ABOUT THIS EXERCISE: Repeat every record exactly.
DATA EXCERPTS Block Start
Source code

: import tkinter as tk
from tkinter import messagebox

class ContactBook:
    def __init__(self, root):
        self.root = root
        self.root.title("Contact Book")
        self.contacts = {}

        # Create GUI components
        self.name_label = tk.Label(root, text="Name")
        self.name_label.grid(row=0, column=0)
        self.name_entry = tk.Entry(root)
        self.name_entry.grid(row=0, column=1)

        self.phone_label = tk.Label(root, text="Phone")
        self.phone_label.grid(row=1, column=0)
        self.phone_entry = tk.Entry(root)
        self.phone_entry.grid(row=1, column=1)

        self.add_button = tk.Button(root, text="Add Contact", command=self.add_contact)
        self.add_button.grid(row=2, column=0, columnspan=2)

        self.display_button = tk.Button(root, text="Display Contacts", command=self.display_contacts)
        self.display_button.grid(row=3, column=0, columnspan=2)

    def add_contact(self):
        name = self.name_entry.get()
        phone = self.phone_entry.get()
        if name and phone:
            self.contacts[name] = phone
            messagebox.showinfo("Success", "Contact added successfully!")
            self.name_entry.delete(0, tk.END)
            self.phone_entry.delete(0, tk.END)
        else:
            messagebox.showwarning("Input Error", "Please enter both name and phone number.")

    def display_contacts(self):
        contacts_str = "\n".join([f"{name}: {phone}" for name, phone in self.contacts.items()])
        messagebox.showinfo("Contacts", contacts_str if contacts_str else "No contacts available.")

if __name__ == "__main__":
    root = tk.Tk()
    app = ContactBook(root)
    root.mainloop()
DATA EXCERPTS Block End
SOLUTION:
Source code

: import tkinter as tk
from tkinter import messagebox

class ContactBook:
    def __init__(self, root):
        self.root = root
        self.root.title("Contact Book")
        self.contacts = {}

        # Create GUI components
        self.name_label = tk.Label(root, text="Name")
        self.name_label.grid(row=0, column=0)
        self.name_entry = tk.Entry(root)
        self.name_entry.grid(row=0, column=1)

        self.phone_label = tk.Label(root, text="Phone")
        self.phone_label.grid(row=1, column=0)
        self.phone_entry = tk.Entry(root)
        self.phone_entry.grid(row=1, column=1)

        self.add_button = tk.Button(root, text="Add Contact", command=self.add_contact)
        self.add_button.grid(row=2, column=0, columnspan=2)

        self.display_button = tk.Button(root, text="Display Contacts", command=self.display_contacts)
        self.display_button.grid(row=3, column=0, columnspan=2)

    def add_contact(self):
        name = self.name_entry.get()
        phone = self.phone_entry.get()
        if name and phone:
            self.contacts[name] = phone
            messagebox.showinfo("Success", "Contact added successfully!")
            self.name_entry.delete(0, tk.END)
            self.phone_entry.delete(0, tk.END)
        else:
            messagebox.showwarning("Input Error", "Please enter both name and phone number.")

    def display_contacts(self):
        contacts_str = "\n".join([f"{name}: {phone}" for name, phone in self.contacts.items()])
        messagebox.showinfo("Contacts", contacts_str if contacts_str else "No contacts available.")

if __name__ == "__main__":
    root = tk.Tk()
    app = ContactBook(root)
    root.mainloop()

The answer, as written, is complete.